Novelist Heinrich Mann 1950 Woodlawn Cemetery

Luiz (Ludwig) Heinrich Mann (27 March 1871 – 11 March 1950) was a German novelist who wrote works with strong social themes. His attacks on the authoritarian and increasingly militaristic nature of pre-World War II German society led to his exile in 1933.

Life and work

Born in Lübeck as the oldest child of Thomas Johann Heinrich Mann and Júlia da Silva Bruhns, he was the elder brother of Thomas Mann. His father came from a patrician grain merchant family and was a Senator of the Hanseatic city. After the death of his father, his mother moved the family to Munich, where Heinrich began his career as a freier Schriftsteller or free novelist.

His essay on Zola and the novel Der Untertan earned him much respect during the Weimar Republic, since it satirized German society and explained how its political system had led to the First World War. Eventually, his book Professor Unrat was liberally adapted into the successful movie Der Blaue Engel (The Blue Angel). Carl Zuckmayer wrote the script, and Josef von Sternberg was the director. The book's author wanted his girlfriend, the actress Trude Hesterberg, to play the lead, but Marlene Dietrich was given her first major role instead as Lola Lola the "actress" (named Rosa Fröhlich in the novel).

Together with Albert Einstein and other celebrities, Mann was a signatory to a letter to the Urgent Call for Unity condemning the murder of Croatian scholar Dr Milan Šufflay on 18 February 1931.

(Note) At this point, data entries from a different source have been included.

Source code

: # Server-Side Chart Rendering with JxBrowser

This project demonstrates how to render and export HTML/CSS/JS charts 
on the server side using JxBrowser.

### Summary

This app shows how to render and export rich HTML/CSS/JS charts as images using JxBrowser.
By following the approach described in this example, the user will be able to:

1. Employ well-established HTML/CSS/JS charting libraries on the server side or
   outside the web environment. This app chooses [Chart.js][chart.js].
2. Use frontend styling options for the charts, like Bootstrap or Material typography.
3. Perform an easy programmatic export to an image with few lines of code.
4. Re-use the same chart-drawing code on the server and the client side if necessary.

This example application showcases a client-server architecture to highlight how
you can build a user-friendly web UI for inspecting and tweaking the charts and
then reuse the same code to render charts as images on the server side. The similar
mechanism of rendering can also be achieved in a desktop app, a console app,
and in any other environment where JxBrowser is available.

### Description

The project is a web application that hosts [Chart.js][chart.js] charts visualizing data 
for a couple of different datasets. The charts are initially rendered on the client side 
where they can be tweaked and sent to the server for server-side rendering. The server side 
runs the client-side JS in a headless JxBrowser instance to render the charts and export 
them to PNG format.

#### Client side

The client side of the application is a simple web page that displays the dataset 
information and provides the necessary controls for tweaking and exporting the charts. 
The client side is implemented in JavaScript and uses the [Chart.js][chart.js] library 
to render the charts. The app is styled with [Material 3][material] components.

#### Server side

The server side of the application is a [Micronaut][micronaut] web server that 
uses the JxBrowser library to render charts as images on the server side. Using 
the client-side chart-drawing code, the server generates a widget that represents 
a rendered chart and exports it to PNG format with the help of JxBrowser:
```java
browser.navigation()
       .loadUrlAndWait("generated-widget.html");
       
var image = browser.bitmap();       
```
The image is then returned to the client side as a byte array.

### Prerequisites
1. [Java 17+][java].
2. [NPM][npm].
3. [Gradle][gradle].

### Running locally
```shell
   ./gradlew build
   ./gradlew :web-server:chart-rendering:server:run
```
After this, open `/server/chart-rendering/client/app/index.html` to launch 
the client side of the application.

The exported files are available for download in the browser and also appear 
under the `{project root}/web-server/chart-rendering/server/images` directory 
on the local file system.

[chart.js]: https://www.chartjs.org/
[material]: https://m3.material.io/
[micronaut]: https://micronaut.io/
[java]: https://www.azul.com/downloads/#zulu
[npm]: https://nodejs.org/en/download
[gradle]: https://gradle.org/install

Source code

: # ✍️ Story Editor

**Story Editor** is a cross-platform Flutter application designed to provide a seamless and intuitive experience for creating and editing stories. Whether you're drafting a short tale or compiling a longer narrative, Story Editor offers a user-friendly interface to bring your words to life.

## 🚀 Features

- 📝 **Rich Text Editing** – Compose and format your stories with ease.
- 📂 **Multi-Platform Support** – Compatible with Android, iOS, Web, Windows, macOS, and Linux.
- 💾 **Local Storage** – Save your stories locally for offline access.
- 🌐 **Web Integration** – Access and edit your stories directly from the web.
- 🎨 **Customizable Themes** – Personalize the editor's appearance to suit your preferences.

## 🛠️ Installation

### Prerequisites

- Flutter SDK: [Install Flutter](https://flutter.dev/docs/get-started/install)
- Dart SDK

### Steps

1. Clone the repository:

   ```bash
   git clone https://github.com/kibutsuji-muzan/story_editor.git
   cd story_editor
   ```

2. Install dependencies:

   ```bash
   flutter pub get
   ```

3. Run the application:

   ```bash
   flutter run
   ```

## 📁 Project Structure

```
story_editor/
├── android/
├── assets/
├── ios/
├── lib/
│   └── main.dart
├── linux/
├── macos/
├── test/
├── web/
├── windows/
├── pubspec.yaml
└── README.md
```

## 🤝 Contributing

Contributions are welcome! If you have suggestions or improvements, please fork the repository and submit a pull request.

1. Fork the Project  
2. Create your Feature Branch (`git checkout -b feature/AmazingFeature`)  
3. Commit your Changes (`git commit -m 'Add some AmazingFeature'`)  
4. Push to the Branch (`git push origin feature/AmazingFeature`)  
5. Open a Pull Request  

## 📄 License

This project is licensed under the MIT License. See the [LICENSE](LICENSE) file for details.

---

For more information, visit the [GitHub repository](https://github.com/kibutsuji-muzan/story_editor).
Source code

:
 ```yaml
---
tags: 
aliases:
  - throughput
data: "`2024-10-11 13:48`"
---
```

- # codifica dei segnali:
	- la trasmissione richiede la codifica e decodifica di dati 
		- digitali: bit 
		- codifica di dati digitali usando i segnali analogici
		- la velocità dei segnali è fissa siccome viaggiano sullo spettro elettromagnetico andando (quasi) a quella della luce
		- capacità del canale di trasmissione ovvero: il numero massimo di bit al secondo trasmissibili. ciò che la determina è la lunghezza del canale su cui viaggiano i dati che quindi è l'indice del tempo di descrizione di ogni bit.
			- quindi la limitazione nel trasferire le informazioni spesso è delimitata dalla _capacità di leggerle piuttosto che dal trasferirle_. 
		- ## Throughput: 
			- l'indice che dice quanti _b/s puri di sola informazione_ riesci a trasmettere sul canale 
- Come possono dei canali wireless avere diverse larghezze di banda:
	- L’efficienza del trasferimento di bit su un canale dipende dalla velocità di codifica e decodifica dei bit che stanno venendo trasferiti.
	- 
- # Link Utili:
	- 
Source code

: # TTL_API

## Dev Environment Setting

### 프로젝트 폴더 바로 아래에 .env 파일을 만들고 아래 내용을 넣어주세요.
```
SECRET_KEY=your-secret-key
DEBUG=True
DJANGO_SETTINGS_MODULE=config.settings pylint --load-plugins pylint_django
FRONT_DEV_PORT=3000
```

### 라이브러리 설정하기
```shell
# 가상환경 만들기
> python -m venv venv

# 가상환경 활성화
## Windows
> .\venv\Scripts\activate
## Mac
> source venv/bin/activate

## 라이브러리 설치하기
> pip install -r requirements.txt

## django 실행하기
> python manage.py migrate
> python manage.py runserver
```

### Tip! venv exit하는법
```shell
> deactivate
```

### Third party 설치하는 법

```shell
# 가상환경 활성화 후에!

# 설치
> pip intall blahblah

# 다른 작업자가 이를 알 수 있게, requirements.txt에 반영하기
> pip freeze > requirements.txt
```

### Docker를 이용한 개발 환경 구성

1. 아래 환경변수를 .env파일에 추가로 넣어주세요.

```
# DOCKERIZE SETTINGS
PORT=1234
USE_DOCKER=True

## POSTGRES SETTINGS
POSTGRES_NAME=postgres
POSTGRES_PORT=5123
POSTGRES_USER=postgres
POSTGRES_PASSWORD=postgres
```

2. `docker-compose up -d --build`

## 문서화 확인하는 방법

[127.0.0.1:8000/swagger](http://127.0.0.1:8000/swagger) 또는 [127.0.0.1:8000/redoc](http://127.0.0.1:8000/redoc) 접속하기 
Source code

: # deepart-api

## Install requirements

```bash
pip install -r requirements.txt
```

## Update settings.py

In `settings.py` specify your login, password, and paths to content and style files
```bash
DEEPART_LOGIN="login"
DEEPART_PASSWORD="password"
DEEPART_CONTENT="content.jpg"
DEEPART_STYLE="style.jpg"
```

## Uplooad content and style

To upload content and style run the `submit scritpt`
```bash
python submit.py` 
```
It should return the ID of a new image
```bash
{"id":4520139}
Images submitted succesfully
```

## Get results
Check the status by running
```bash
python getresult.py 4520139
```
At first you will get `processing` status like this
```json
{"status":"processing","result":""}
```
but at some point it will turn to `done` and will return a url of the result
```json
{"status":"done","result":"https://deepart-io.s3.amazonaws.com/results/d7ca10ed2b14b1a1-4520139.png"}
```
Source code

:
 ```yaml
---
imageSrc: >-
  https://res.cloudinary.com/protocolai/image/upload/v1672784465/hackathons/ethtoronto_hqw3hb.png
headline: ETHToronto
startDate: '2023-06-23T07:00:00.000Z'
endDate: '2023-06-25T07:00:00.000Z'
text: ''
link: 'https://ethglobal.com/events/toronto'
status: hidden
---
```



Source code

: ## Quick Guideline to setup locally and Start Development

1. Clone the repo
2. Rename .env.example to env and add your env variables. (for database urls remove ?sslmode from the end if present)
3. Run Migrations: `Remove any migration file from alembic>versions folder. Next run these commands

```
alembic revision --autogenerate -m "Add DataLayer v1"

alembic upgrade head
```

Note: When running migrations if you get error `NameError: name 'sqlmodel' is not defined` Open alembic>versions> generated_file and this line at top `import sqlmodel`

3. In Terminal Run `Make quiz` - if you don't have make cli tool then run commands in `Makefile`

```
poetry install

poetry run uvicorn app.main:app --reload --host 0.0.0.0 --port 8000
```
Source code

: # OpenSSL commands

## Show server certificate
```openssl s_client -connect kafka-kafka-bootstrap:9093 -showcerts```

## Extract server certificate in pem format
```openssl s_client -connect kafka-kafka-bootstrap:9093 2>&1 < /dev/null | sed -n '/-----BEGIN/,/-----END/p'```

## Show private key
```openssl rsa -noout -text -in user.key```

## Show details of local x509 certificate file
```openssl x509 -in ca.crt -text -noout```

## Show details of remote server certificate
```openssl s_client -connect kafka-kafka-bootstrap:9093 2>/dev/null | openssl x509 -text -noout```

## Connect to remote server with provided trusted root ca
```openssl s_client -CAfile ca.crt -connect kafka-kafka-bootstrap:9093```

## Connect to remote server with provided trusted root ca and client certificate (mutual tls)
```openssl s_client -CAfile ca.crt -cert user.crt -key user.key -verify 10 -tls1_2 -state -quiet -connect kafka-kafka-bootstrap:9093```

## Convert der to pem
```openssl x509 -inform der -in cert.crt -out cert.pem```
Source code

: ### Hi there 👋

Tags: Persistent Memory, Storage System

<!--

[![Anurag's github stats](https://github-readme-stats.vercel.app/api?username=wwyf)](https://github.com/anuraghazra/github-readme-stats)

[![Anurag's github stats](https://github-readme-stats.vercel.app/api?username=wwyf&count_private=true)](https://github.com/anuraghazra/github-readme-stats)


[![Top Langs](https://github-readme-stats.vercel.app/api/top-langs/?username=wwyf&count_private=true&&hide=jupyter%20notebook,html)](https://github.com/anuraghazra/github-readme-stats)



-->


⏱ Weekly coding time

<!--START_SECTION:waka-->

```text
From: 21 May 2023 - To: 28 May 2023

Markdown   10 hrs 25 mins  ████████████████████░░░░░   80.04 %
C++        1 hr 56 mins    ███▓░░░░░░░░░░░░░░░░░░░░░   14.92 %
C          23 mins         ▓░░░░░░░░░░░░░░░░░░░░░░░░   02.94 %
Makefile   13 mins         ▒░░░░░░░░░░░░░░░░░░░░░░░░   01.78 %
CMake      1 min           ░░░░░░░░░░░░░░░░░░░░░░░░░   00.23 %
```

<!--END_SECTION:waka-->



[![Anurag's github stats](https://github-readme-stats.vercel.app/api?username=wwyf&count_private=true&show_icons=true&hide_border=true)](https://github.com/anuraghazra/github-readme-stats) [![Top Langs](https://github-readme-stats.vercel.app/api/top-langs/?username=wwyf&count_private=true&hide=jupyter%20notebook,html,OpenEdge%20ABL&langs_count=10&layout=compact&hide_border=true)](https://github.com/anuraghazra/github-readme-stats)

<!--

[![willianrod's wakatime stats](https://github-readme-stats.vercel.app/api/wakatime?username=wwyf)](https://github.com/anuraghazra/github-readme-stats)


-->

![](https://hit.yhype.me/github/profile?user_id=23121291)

Mann became persona non grata in Nazi Germany and left even before the Reichstag fire in 1933. He went to France where he lived in Paris and Nice. During the German occupation he made his way to Marseille in Vichy France and there was aided by Varian Fry in 1940 to escape to Spain. He then went to Portugal and sailed to America.

The Nazis burnt Heinrich Mann's books as "contrary to the German spirit" during the infamous book burnings of May 10th 1933, which was instigated by the then Nazi propaganda minister Joseph Goebbels.

During the 1930s and later in American exile, his literary career went downhill, and eventually he died in Santa Monica, California, lonely and without much money, just months before he was to move to Soviet-occupied Germany to become president of the Prussian Academy of Arts. While initially buried at Woodlawn Cemetery in Santa Monica, his ashes were later taken to East Germany.

His second wife Nelly Mann (1898-1944) committed suicide in Los Angeles.